"...The most precious, profound and important of the great ideas which the Left has raped from us is beauty. I need spend no time on the proposition that life without beauty is a nightmare: those who have seen true beauty – sublime beauty, if even for a moment – have nothing to which they can liken it except the ecstasies of mystics and the transports of saints. Beauty consoles the sorrowing; beauty brings joy and deepens understanding; beauty is like food and wine, and men who live surrounded by ugliness become shriveled and starved in their souls.
Why, if beauty is so important, is there no discussion of it? The victory of the Left in this area has been so sudden, so remarkable, and so complete, that the discussion of beauty has lapsed into an utter and a desolate silence. Have you, dear reader, read anything discussing beauty, putting forth a coherent theory of beauty, or even extolling beauty’s central importance of the human soul in a year? In 10 years? Ever?"
"...There is no discussion of it because by convincing the public that beauty is in the eye of the beholder, the Left has placed it beyond the realm of discussion. According to the Left, beauty is a matter of taste, and arbitrary taste at that. There is no discussion of taste because to give reasons to prefer tasteful to tasteless things is elitist, nasty, uncouth and inappropriate. To have taste implies that some cultures produce more works of art and better than others, and this raises the uncomfortable possibility that love of beauty is Eurocentric, or even racist. To admire beauty has become a hate crime.

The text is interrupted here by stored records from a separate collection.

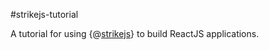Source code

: #strikejs-tutorial

A tutorial for using {@[strikejs](http://www.github.com/suhdev/strikejs)} to build ReactJS applications.

 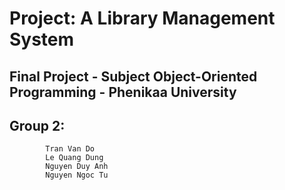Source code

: # Project: A Library Management System
## Final Project - Subject Object-Oriented Programming - Phenikaa University

## Group 2:
            Tran Van Do
            Le Quang Dung
            Nguyen Duy Anh
            Nguyen Ngoc Tu

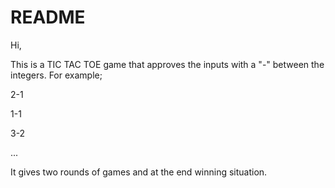 # README

Hi,

This is a TIC TAC TOE game that approves the inputs with a "-" between the integers. For example;

2-1

1-1

3-2 

...

It gives two rounds of games and at the end winning situation.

"...If beauty is in the eye of the beholder, then there is no such thing as training the taste. One can sit down and watch well done popular entertainment – for example, a Mickey Mouse cartoon – with pleasure and enjoyment, and no study is needed to prepare you to appreciate and understand it. But to sit down and read Milton’s Paradise Lost for pleasure, one needs a passing familiarity with classical and Biblical figures to which he alludes, and one’s pleasure is increased if one is familiar with the epic models, the Virgil and Homer, on whose themes Milton plays out so creative and striking a variation."
"...John Williams’ theme music of Star Wars will do in lieu of Elgar, Wagner or Holst. But all these popular entertainments serve to entertain, not to ravish.

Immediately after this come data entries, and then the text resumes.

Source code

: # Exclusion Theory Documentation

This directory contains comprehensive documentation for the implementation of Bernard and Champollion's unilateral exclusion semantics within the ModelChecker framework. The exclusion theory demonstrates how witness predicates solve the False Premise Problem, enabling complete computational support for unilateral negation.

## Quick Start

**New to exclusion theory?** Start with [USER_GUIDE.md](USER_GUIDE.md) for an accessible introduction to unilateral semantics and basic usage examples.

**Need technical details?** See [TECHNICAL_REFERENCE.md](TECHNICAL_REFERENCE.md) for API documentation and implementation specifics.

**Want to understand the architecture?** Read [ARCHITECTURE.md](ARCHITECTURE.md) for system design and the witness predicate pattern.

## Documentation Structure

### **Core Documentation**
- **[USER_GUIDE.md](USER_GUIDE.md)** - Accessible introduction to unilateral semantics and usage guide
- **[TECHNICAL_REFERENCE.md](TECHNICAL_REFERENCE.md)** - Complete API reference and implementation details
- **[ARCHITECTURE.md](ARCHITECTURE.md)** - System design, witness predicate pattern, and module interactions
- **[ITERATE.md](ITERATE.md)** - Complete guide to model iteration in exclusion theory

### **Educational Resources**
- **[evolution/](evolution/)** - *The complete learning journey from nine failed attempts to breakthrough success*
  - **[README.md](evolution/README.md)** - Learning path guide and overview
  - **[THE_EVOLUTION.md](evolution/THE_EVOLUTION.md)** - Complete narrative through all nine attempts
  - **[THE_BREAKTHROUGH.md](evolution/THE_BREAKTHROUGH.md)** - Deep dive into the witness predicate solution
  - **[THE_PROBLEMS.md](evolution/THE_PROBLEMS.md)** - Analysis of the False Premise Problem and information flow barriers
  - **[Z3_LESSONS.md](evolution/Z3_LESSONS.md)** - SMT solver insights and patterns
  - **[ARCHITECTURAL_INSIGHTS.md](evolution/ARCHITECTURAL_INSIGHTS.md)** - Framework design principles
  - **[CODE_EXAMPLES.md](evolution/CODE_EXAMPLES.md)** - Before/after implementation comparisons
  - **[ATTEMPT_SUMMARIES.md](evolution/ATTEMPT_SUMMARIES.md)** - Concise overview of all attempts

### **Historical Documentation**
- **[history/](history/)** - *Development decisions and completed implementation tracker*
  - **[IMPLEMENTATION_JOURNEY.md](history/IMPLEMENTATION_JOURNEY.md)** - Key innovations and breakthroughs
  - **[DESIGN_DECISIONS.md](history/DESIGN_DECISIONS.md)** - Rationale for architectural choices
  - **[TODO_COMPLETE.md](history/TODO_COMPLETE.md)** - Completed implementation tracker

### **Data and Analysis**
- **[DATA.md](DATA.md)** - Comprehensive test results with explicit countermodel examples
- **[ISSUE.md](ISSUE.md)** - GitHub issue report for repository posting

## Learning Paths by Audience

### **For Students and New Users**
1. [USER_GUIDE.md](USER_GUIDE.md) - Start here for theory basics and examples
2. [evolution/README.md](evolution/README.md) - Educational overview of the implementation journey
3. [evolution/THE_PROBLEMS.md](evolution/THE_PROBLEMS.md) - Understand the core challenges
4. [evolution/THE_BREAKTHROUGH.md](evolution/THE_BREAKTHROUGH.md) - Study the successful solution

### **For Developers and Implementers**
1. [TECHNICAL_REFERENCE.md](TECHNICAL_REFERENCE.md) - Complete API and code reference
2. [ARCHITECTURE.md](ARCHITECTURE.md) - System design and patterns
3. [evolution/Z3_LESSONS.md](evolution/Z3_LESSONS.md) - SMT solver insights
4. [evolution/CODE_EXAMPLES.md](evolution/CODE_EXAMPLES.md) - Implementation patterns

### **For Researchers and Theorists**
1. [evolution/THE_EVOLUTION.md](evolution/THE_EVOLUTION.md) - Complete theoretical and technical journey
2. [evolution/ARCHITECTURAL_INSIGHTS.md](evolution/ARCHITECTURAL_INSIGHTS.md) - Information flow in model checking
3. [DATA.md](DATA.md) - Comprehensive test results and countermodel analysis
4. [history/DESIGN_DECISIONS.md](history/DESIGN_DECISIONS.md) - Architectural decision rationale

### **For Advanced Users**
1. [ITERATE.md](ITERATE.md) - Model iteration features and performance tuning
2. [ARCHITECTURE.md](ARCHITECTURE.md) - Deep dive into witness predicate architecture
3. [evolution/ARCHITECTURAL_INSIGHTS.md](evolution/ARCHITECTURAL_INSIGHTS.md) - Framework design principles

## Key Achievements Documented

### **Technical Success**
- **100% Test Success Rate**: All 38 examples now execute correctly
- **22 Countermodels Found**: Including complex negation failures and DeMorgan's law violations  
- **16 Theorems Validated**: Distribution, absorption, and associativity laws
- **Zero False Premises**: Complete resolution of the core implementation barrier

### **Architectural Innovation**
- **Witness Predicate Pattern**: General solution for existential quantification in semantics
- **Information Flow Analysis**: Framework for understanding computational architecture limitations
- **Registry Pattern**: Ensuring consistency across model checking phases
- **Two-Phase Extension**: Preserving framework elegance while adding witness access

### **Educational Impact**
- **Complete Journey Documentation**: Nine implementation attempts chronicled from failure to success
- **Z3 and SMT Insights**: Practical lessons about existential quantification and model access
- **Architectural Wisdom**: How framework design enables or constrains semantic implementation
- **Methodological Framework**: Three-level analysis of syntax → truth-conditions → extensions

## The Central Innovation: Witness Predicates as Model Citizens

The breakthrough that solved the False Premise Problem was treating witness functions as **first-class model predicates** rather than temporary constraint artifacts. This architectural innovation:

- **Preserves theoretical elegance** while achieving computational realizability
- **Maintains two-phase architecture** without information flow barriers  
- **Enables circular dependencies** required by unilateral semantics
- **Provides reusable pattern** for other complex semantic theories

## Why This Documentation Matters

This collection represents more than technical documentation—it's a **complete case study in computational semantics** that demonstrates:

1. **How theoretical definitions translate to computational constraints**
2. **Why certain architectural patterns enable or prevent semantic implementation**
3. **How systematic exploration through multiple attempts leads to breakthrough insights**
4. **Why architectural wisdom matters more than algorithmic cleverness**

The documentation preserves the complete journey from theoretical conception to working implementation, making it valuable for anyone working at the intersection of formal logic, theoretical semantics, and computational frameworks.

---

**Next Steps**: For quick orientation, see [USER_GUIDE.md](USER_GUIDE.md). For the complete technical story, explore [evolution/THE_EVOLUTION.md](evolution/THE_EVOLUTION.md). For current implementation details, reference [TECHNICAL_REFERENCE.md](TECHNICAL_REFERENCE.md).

"Popular art serves the appetites and passions. Even if some serve noble appetites and passion, popular works are not meant to do what a true work of art does, which involves forgetting the appetites and passions. It is for this reason that a classical statue of a nude is not like a Playboy centerfold. One is selfish, as lust is selfish, and uses the other as an instrument; the other is selfless, as love is selfless.

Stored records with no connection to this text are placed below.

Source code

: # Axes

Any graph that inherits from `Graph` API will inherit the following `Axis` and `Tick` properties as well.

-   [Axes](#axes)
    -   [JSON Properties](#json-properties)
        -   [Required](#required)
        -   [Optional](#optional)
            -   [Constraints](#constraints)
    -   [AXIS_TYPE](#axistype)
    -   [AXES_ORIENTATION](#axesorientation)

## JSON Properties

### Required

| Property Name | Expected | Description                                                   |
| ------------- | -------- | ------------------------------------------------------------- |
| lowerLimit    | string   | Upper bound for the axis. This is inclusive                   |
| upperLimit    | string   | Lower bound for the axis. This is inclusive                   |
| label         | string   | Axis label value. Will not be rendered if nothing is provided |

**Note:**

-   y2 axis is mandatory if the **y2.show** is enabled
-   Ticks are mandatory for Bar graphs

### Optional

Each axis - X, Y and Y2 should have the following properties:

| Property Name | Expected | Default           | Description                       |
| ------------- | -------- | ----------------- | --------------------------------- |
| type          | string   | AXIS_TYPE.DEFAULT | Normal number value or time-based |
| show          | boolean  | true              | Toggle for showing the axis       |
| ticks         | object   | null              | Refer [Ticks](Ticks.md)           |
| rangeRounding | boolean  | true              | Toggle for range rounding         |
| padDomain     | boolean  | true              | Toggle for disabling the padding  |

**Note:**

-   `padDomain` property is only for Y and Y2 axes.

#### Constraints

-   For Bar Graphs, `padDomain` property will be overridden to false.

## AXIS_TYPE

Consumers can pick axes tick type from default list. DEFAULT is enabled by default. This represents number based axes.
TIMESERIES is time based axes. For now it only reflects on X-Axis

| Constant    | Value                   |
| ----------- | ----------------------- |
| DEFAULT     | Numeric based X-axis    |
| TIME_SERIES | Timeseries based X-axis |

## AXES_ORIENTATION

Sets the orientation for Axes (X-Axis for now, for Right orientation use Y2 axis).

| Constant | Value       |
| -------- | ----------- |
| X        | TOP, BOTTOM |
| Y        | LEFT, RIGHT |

"At any point before World War One, if you asked any philosopher or intellectual what was the point of art, poetry, music, painting, sculpture, architecture, all of them of each generation all the way back to Socrates would have said the purpose of art is to seek beauty. Socrates himself would have said that by beauty, by the strong love and longing created in the human breast at the sight of something sublime, we are drawn out of ourselves, and are carried step by step away from the mundane to the divine.
"The strongest argument against the atheism so beloved of the Left is not an argument that can be put in words, for it is the argument of beauty. If you see a sunset clothed in scarlet like a king descending to his empurpled pyre, or wonder at the gleaming thunder of a waterfall, if you find yourself fascinated by the soft intricacy of a crimson rose or behold the cold virgin majesty of the morning star, much less see and enter a cathedral or a walled garden, or you hear Schiller’s “Ode to Joy” by Beethoven or see the David of Michelangelo, or become immersed into the song and splendor and Northern sorrow of Wagner’s “Ring” or Tolkien’s Lord of the Rings, if indeed you see real beauty and for a moment you forget yourself, then you are drawn out of yourself into something larger.
"In that timeless moment of sublime rapture, the heart knows even if the head cannot put it into words that the dull and quotidian world of betrayal, pain, disappointment and sorrow is not the only world there is. Beauty points to a world beyond this world, a higher realm, a country of joy where there is no death. Beauty points to the divine."